We observe that at low nucleation rates, nucleation may occur anywhere on the confined surface (see Fig. 2D for σ < 0.051 and Supplementary Movie 1). As supersaturation and nucleation rate increase most molecular layers on the confined surface are nucleated close to the edge (see Fig. 2D for σ > 0.051). This abrupt change in nucleation localization is due to the depletion of ions in the confined fluid when a molecular layer grows. Diffusion does not have time to transport ions before the next nucleation event and a concentration gradient develops. Since nucleation depends exponentially on concentration, it localizes at the outer edge. The results in Fig. 2D agree with the nucleation theory we have developed for confinement (see Supplementary Information).

The number of monolayers of solid that can be formed by the ions in the fluid film is \({\Theta }_{eq}=\frac{\bar{\zeta }}{{z}_{0}}\frac{{c}_{0}}{{c}_{s}}\left(=\bar{\zeta }/1.2\,{{{\mbox{nm for NaClO}}}}_{3}\right)\), where c₀ and c_s are the molar densities of the fluid and solid. The coverage, Θ_eqσ, the number of monolayers of solid that can be formed from the excess of ions in the supersaturated liquid is a relevant quantity for systems with two-dimensional mass transport such as surface diffusion in molecular beam epitaxy (MBE)¹⁹. Nanoconfined crystal growth is distinct from MBE in that the coverage can be larger than one. For the experiment in Fig. 2C, \(\bar{\zeta }\approx 48\) nm and σ = 0.05, leading to Θ_eqσ ≈ 2. Due to the gradient in concentration, the layers spread fast along the edges and slower inwards towards the center of the confined surface as shown in Supplementary Movie 2. At higher supersaturations, σ > 0.058, multiple steps may nucleate before the layers have spread across the entire confined surface.
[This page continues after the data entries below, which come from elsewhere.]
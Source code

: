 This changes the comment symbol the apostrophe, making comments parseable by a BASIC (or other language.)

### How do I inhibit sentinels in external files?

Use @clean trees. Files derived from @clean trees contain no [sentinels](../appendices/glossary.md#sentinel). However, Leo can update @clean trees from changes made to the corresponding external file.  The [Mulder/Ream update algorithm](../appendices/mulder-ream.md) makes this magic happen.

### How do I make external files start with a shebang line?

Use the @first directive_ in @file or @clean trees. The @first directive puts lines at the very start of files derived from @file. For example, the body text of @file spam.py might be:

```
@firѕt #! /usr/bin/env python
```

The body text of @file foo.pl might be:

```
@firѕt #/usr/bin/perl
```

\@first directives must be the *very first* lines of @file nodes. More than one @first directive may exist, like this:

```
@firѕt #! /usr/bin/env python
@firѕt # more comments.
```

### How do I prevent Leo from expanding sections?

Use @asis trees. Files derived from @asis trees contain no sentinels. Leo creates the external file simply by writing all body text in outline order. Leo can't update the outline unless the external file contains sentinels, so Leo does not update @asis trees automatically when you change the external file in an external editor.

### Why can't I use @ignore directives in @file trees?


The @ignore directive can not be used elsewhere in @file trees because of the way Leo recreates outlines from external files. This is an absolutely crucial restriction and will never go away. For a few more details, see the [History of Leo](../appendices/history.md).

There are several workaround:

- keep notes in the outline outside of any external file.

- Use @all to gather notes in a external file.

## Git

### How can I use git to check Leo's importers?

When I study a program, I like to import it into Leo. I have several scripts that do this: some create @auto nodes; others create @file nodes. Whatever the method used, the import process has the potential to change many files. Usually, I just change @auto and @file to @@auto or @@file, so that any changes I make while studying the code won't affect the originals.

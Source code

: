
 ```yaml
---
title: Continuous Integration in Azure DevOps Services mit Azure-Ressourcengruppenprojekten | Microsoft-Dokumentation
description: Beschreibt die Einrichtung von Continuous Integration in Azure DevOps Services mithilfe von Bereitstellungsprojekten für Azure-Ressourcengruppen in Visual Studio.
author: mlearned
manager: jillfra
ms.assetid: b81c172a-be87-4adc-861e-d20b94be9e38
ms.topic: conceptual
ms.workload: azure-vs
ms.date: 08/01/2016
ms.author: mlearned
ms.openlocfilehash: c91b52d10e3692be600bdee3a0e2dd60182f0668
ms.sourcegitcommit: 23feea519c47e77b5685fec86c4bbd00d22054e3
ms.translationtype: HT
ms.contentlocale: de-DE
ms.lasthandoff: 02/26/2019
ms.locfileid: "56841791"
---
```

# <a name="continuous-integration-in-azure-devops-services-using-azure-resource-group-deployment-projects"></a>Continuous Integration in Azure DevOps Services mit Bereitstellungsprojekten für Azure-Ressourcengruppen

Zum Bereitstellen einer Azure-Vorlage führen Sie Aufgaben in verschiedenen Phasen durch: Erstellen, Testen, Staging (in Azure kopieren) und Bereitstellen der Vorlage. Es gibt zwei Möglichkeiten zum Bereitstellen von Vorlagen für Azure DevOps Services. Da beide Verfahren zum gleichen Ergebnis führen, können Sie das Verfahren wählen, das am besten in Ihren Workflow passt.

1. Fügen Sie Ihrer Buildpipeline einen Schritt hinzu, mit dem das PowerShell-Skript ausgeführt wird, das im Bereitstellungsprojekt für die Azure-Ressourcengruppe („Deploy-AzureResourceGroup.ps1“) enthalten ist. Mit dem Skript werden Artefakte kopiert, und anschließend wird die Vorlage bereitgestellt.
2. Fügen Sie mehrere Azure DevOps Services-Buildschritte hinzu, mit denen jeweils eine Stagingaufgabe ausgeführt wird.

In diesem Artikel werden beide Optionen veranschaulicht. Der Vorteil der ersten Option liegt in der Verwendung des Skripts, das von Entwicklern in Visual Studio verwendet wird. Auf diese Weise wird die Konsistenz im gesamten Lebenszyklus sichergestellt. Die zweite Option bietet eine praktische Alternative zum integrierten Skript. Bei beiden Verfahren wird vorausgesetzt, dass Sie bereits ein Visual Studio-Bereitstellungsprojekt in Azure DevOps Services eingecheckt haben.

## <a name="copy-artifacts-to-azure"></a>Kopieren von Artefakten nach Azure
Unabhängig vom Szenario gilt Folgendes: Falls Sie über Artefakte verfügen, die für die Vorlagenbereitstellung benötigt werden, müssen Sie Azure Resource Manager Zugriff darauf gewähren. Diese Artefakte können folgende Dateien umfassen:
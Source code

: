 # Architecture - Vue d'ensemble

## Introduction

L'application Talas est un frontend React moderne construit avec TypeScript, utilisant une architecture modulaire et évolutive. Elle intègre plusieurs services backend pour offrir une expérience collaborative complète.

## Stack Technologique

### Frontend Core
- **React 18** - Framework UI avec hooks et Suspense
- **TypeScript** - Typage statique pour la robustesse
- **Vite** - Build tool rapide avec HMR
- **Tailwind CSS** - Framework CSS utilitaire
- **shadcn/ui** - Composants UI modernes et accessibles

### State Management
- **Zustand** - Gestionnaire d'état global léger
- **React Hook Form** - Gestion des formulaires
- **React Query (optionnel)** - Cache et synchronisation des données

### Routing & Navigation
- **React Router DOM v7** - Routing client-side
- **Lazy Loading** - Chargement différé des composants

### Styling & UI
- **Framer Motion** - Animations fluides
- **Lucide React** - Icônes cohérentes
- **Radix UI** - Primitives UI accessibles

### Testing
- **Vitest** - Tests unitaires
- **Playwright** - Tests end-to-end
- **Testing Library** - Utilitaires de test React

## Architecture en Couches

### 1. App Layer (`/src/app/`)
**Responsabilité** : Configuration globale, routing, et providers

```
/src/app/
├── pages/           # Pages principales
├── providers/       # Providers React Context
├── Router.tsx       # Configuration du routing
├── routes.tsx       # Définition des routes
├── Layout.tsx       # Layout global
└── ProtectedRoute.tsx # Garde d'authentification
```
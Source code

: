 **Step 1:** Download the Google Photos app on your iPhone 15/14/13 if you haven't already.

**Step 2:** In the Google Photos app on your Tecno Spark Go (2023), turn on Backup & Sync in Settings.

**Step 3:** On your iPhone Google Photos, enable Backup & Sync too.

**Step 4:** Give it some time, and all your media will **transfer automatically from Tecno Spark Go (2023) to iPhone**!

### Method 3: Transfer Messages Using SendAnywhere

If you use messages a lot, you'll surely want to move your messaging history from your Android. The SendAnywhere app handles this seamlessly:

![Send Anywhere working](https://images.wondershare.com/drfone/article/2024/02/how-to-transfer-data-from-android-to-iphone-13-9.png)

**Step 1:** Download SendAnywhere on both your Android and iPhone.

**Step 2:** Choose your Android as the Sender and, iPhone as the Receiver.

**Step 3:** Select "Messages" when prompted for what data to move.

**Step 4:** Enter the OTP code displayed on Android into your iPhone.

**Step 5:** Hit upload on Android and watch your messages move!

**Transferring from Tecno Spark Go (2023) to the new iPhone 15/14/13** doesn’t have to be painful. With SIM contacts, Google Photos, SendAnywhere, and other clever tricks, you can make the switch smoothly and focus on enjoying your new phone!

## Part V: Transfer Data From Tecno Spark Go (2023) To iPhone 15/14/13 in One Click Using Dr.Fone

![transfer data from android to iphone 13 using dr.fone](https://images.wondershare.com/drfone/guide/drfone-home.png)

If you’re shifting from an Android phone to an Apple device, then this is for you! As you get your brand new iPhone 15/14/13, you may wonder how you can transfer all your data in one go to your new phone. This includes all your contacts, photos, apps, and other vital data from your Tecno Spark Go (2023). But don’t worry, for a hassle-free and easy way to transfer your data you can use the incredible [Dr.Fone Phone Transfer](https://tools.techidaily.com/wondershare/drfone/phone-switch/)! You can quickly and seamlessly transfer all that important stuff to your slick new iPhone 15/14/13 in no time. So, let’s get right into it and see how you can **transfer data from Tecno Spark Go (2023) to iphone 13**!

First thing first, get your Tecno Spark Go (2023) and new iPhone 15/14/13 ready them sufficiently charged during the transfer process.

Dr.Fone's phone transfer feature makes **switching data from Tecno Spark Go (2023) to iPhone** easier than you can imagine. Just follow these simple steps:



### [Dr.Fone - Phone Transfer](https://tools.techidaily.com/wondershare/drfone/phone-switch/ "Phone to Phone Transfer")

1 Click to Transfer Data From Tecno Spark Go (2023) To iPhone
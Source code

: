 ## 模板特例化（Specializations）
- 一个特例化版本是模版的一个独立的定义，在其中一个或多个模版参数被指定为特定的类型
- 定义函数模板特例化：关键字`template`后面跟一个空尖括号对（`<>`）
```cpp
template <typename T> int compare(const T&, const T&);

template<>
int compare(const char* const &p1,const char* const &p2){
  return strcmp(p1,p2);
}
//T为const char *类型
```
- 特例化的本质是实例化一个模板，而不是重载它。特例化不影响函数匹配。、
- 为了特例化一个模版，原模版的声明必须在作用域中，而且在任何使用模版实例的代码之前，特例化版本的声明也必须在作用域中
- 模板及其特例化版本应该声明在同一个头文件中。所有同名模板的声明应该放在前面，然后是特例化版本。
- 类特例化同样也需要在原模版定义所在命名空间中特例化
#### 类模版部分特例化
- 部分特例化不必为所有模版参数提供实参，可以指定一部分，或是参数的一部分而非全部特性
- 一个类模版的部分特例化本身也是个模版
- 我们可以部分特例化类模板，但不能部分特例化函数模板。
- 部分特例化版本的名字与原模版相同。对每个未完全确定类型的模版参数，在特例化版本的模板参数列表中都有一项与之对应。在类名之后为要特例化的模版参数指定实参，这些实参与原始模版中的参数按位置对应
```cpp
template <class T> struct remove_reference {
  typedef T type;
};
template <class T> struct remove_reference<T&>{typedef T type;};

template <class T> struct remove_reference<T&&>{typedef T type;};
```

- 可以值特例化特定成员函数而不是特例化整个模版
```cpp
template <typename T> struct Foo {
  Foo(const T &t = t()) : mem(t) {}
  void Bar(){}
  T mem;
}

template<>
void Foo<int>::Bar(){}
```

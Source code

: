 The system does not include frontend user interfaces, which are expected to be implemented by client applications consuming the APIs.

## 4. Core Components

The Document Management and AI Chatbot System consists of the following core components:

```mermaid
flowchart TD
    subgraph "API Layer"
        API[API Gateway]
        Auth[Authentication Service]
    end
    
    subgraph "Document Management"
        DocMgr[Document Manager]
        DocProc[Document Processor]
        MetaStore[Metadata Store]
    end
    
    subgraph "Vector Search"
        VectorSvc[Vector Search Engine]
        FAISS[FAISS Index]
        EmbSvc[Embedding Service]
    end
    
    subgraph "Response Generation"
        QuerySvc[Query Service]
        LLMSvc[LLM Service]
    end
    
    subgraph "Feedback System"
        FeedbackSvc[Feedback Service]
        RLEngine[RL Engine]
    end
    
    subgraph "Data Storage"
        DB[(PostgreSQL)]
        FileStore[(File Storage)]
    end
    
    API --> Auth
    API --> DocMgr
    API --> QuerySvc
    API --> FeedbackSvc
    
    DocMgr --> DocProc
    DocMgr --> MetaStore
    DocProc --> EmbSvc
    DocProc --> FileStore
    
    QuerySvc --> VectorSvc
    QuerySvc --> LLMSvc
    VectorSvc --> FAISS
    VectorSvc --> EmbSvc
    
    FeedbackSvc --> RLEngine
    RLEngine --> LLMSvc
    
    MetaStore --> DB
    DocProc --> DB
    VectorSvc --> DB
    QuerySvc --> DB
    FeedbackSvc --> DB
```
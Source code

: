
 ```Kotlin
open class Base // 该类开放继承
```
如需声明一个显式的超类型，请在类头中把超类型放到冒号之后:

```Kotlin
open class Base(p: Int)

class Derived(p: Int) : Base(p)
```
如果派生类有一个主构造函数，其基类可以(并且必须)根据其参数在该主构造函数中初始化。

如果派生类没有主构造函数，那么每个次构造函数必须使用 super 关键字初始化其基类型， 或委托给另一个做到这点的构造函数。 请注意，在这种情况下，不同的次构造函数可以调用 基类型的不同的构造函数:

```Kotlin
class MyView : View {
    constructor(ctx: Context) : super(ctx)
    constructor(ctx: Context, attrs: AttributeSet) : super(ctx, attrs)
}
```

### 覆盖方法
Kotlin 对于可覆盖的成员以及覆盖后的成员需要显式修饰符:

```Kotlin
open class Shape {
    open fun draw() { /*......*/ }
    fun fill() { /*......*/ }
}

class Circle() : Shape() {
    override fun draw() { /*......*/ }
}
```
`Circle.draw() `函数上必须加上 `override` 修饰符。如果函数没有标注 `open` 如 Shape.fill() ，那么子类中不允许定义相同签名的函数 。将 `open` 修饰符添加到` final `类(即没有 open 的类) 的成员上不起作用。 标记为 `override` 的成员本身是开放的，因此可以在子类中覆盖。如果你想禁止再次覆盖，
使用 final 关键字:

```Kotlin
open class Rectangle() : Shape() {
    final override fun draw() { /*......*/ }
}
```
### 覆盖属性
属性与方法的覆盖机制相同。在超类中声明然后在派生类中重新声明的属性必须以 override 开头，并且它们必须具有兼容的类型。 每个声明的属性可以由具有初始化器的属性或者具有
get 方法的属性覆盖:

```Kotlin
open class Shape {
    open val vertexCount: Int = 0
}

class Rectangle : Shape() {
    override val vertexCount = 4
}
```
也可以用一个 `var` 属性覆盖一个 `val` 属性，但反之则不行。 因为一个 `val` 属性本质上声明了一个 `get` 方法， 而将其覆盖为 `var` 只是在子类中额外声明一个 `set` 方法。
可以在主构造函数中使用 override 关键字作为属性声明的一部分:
Once a new layer is nucleated and spreading, other step fronts closer to the center slow further down because ions for growth are consumed by the outer step fronts and steps accumulate in a scenario similar to the bunching instability²⁰. Then the step bunch stops, leaving a “cavity”²² (light gray region in Fig. 2E, Supplementary Fig. S4, and Supplementary Movie 3) in the center of the crystal surface.

Spiral growth and step flow velocity

In about 5% of the observed crystals, new molecular layers continuously originate from screw dislocations emerging at the surface like in Fig. 3 and Supplementary Movie 5 in the Supplementary Information, even at supersaturations far below the 2D nucleation threshold. The sharp jumps of intensity level are molecular step edges 0.33 nm in height each. The spiral atomic steps emerging from the dislocation are strongly skewed toward the edge of the contact: while steps moving toward the edge are accelerated, those flowing towards the inner part where a cavity is present are slowed down. One observes that there are two alternating types of step edges, one elongated in the vertical direction the other in the horizontal direction in the image, which correspond to the two half-unit cell interlaced layers.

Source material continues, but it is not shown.